__Stored data entries__:

•••

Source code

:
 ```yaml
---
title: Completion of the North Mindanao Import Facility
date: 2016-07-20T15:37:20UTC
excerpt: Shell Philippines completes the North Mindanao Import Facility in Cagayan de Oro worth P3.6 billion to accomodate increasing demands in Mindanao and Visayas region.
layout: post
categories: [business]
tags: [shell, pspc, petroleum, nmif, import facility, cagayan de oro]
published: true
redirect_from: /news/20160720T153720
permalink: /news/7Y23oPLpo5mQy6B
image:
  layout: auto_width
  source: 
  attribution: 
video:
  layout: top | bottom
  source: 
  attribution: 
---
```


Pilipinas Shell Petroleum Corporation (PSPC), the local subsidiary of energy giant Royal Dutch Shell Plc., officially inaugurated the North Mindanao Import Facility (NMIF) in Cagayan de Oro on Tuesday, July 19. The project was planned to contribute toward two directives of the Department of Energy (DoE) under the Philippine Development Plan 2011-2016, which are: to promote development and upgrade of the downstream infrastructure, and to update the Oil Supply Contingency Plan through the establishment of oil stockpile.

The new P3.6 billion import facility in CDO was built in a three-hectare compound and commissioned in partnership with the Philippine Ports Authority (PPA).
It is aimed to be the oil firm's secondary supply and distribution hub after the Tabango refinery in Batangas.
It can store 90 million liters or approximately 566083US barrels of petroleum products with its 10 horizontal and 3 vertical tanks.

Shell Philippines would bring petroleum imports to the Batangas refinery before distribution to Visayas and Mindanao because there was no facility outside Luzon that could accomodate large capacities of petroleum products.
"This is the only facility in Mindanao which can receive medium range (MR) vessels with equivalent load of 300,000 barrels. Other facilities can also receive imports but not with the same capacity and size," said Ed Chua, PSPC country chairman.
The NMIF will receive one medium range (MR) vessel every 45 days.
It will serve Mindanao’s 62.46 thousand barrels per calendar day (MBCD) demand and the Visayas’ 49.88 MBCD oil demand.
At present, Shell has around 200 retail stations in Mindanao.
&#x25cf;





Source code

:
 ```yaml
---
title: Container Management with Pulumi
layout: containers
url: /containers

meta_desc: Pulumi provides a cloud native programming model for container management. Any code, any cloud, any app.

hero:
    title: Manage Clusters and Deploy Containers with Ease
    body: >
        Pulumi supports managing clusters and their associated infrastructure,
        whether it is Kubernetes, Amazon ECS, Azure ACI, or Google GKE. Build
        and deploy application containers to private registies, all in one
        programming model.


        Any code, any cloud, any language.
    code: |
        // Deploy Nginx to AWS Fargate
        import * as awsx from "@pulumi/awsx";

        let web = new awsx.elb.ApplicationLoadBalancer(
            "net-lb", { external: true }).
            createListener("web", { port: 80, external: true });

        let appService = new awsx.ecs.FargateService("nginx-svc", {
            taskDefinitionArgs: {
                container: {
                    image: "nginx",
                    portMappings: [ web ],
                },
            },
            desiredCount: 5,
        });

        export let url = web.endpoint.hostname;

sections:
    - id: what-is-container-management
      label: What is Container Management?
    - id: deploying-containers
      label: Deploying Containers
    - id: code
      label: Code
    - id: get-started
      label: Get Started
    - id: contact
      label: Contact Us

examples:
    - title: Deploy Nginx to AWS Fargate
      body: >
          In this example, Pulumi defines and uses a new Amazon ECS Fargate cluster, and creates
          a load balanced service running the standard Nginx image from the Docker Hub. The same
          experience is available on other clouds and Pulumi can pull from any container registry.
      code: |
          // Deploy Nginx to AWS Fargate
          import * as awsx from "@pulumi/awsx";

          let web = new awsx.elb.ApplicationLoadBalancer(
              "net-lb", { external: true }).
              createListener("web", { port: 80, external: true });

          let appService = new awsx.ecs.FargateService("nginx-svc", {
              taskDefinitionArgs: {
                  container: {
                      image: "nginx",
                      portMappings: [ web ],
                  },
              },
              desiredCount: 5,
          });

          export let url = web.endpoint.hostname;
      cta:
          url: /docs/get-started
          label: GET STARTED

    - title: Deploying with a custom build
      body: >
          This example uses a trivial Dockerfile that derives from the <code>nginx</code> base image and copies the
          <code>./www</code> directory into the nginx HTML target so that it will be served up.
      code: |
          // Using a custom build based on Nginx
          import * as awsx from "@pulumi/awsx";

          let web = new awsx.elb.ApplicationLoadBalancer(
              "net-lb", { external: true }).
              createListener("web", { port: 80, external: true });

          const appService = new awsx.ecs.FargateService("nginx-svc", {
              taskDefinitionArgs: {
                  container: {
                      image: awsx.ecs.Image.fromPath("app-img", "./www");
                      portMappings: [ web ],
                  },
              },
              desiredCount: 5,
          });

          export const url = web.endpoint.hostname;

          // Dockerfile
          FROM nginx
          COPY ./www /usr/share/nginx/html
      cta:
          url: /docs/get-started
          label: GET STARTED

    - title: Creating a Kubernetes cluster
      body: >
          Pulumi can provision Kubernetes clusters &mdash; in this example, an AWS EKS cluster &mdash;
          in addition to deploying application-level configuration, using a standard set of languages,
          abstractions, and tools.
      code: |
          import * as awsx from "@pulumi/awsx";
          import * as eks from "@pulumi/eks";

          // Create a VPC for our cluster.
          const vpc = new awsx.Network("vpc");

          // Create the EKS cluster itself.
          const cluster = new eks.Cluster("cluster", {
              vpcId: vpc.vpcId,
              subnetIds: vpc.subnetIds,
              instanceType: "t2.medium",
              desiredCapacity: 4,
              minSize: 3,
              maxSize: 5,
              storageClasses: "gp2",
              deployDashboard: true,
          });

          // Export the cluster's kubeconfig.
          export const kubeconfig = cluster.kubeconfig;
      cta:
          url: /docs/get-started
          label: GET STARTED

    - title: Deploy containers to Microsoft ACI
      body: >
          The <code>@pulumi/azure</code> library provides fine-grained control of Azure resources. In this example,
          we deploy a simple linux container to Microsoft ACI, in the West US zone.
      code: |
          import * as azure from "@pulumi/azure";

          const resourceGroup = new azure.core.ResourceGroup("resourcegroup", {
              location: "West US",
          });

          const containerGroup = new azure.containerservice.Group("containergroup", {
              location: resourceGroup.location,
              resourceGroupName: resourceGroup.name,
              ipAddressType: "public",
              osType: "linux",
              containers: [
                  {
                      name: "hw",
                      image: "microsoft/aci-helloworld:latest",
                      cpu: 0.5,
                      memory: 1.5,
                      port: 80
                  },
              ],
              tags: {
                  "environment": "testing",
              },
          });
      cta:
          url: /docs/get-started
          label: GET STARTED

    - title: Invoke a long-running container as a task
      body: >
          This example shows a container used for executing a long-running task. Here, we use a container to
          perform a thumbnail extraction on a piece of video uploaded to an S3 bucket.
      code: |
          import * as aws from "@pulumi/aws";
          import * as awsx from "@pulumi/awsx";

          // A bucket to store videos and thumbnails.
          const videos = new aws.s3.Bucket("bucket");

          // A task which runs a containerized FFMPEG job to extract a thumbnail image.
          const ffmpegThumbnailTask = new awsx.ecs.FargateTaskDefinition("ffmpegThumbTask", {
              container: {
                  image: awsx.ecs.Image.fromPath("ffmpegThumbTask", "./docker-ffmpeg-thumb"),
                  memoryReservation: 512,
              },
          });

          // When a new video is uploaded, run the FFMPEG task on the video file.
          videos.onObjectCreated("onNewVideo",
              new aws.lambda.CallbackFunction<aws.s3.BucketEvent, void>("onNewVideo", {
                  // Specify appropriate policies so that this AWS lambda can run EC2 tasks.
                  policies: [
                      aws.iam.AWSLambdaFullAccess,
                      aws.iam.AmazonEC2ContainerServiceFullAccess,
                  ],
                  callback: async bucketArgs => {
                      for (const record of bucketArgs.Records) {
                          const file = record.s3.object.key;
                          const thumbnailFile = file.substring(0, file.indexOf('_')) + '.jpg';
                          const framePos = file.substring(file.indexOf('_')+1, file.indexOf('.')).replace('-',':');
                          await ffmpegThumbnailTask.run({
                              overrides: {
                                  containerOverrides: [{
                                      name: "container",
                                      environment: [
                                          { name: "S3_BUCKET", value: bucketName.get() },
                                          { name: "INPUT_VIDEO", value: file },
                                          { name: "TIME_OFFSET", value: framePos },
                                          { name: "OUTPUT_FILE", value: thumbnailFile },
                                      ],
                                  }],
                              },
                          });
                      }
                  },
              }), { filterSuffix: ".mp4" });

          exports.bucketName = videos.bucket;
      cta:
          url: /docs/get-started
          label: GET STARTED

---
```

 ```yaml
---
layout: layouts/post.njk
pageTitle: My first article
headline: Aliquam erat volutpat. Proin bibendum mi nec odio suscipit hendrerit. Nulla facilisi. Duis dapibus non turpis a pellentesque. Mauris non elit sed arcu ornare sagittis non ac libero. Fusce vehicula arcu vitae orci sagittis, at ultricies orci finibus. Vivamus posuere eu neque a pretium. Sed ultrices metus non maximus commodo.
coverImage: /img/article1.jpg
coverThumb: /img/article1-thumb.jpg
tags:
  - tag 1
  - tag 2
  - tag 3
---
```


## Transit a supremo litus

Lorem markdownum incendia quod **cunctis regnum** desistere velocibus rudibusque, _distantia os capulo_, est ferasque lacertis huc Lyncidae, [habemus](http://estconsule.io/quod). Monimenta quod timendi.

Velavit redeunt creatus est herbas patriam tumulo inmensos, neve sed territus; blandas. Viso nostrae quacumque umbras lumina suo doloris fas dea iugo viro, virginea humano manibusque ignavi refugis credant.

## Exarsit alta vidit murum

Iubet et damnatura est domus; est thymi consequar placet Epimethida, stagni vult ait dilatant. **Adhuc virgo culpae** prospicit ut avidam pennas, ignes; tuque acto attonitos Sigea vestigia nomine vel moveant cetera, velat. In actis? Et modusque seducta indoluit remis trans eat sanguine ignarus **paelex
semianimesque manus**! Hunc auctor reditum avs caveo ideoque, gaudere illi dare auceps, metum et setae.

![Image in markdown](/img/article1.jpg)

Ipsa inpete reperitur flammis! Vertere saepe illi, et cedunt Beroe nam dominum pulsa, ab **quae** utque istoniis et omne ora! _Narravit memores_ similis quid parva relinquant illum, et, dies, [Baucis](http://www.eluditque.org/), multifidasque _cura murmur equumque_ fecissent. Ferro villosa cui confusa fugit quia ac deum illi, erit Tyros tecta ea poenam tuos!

•••

__What this task involves__: Throughout the data above, report every line that contains the string "custom".

__Response__:
    - title: Deploying with a custom build
          // Using a custom build based on Nginx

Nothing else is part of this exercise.